Task instructions: Search the entries below. Return every line that has "average" in it.

Provided records:
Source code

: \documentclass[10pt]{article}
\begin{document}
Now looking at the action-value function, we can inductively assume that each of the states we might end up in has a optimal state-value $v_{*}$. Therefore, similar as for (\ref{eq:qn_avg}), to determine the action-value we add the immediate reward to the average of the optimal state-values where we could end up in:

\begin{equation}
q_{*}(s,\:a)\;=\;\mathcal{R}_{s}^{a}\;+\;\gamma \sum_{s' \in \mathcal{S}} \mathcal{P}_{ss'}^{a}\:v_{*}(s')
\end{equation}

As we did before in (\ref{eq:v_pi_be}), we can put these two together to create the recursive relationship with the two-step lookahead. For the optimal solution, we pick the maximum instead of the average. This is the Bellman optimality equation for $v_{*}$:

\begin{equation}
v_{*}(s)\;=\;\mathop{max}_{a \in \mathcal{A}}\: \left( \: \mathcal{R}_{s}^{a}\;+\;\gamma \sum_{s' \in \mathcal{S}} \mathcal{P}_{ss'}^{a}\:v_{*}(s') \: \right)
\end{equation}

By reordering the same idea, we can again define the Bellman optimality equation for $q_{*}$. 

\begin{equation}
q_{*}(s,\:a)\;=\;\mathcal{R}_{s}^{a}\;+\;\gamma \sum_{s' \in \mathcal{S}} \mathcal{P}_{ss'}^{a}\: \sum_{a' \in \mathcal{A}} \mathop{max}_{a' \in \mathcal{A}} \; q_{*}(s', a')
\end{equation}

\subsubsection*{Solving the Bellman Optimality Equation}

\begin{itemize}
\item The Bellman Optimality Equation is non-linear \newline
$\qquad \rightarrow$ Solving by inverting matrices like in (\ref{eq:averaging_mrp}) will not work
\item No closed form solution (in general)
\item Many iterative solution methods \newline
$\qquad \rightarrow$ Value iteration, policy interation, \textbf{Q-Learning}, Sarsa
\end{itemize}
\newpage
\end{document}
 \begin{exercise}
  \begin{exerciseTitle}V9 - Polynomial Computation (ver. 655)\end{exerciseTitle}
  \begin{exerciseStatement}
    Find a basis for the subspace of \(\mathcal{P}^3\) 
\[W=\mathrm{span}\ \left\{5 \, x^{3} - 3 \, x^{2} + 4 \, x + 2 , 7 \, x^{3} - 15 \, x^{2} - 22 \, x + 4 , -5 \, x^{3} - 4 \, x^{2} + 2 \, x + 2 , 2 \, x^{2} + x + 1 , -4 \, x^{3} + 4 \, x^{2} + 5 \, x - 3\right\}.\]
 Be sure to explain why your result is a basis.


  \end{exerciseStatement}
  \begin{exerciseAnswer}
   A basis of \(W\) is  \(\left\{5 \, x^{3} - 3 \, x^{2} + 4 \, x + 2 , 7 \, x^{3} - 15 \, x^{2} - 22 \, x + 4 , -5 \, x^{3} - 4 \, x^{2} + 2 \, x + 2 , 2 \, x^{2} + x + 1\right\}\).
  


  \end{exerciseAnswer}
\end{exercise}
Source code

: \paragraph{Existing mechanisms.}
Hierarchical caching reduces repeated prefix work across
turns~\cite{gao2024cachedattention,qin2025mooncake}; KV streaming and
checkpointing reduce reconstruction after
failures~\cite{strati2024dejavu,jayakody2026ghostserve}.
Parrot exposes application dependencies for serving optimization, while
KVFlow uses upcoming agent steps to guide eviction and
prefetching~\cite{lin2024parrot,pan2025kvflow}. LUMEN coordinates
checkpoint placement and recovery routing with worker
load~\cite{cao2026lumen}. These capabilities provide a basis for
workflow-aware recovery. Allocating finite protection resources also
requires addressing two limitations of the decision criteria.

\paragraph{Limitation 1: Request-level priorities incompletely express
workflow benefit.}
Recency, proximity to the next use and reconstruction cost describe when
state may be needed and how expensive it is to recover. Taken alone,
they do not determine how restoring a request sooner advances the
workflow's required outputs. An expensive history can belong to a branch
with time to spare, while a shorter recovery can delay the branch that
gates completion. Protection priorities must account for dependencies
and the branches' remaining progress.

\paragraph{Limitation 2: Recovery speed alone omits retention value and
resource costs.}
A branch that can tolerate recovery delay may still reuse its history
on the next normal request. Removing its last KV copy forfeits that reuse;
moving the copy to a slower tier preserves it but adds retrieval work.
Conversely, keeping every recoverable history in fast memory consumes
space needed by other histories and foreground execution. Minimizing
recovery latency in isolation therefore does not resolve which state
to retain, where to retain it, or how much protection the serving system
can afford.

Response area:
Now looking at the action-value function, we can inductively assume that each of the states we might end up in has a optimal state-value $v_{*}$. Therefore, similar as for (\ref{eq:qn_avg}), to determine the action-value we add the immediate reward to the average of the optimal state-values where we could end up in:
As we did before in (\ref{eq:v_pi_be}), we can put these two together to create the recursive relationship with the two-step lookahead. For the optimal solution, we pick the maximum instead of the average. This is the Bellman optimality equation for $v_{*}$:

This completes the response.